Action item:
Write out the entire listing exactly, so that each line matches the original.

Data to use:
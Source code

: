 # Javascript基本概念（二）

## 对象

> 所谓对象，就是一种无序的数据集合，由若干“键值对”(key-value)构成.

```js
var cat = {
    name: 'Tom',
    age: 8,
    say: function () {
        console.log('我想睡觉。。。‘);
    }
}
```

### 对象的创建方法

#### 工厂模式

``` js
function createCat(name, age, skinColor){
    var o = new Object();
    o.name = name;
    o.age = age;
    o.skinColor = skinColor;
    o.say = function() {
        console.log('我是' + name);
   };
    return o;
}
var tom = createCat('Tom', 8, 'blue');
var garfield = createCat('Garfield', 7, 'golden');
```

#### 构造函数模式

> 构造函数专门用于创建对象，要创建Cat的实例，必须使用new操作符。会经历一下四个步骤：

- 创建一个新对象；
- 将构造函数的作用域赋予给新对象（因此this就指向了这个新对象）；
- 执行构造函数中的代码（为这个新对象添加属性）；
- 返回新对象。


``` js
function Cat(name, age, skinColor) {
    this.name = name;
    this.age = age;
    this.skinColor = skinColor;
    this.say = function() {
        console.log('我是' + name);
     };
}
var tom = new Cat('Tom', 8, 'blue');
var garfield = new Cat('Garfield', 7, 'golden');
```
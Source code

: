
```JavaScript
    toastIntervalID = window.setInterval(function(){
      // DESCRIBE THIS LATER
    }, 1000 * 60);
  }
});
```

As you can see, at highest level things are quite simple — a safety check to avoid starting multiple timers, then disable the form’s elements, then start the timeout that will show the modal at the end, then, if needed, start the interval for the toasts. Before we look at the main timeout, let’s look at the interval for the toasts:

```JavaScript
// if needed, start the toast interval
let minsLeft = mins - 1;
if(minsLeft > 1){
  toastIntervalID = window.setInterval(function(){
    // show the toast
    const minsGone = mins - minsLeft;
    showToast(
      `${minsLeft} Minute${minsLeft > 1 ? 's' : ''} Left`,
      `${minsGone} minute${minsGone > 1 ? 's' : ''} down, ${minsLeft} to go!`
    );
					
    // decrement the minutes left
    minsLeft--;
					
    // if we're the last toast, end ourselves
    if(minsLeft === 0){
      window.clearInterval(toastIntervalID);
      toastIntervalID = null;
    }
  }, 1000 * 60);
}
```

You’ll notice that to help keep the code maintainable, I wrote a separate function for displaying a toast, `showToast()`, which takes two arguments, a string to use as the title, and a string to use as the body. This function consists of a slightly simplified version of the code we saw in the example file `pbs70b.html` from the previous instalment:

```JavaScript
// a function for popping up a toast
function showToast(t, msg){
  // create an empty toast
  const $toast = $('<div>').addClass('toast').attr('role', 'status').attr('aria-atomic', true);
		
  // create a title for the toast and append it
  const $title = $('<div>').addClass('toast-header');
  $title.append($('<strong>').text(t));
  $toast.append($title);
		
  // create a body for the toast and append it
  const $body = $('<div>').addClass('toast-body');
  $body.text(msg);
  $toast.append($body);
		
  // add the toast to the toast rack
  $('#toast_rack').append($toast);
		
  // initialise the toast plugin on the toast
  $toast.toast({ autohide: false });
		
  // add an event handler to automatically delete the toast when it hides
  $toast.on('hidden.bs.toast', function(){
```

Solution to the problem:
Source code

: # Javascript基本概念（二）

## 对象

> 所谓对象，就是一种无序的数据集合，由若干“键值对”(key-value)构成.

```js
var cat = {
    name: 'Tom',
    age: 8,
    say: function () {
        console.log('我想睡觉。。。‘);
    }
}
```

### 对象的创建方法

#### 工厂模式

``` js
function createCat(name, age, skinColor){
    var o = new Object();
    o.name = name;
    o.age = age;
    o.skinColor = skinColor;
    o.say = function() {
        console.log('我是' + name);
   };
    return o;
}
var tom = createCat('Tom', 8, 'blue');
var garfield = createCat('Garfield', 7, 'golden');
```

#### 构造函数模式

> 构造函数专门用于创建对象，要创建Cat的实例，必须使用new操作符。会经历一下四个步骤：

- 创建一个新对象；
- 将构造函数的作用域赋予给新对象（因此this就指向了这个新对象）；
- 执行构造函数中的代码（为这个新对象添加属性）；
- 返回新对象。


``` js
function Cat(name, age, skinColor) {
    this.name = name;
    this.age = age;
    this.skinColor = skinColor;
    this.say = function() {
        console.log('我是' + name);
     };
}
var tom = new Cat('Tom', 8, 'blue');
var garfield = new Cat('Garfield', 7, 'golden');
```
Source code

:
```JavaScript
    toastIntervalID = window.setInterval(function(){
      // DESCRIBE THIS LATER
    }, 1000 * 60);
  }
});
```

As you can see, at highest level things are quite simple — a safety check to avoid starting multiple timers, then disable the form’s elements, then start the timeout that will show the modal at the end, then, if needed, start the interval for the toasts. Before we look at the main timeout, let’s look at the interval for the toasts:

```JavaScript
// if needed, start the toast interval
let minsLeft = mins - 1;
if(minsLeft > 1){
  toastIntervalID = window.setInterval(function(){
    // show the toast
    const minsGone = mins - minsLeft;
    showToast(
      `${minsLeft} Minute${minsLeft > 1 ? 's' : ''} Left`,
      `${minsGone} minute${minsGone > 1 ? 's' : ''} down, ${minsLeft} to go!`
    );
					
    // decrement the minutes left
    minsLeft--;
					
    // if we're the last toast, end ourselves
    if(minsLeft === 0){
      window.clearInterval(toastIntervalID);
      toastIntervalID = null;
    }
  }, 1000 * 60);
}
```

You’ll notice that to help keep the code maintainable, I wrote a separate function for displaying a toast, `showToast()`, which takes two arguments, a string to use as the title, and a string to use as the body. This function consists of a slightly simplified version of the code we saw in the example file `pbs70b.html` from the previous instalment:

```JavaScript
// a function for popping up a toast
function showToast(t, msg){
  // create an empty toast
  const $toast = $('<div>').addClass('toast').attr('role', 'status').attr('aria-atomic', true);
		
  // create a title for the toast and append it
  const $title = $('<div>').addClass('toast-header');
  $title.append($('<strong>').text(t));
  $toast.append($title);
		
  // create a body for the toast and append it
  const $body = $('<div>').addClass('toast-body');
  $body.text(msg);
  $toast.append($body);
		
  // add the toast to the toast rack
  $('#toast_rack').append($toast);
		
  // initialise the toast plugin on the toast
  $toast.toast({ autohide: false });
		
  // add an event handler to automatically delete the toast when it hides
  $toast.on('hidden.bs.toast', function(){
```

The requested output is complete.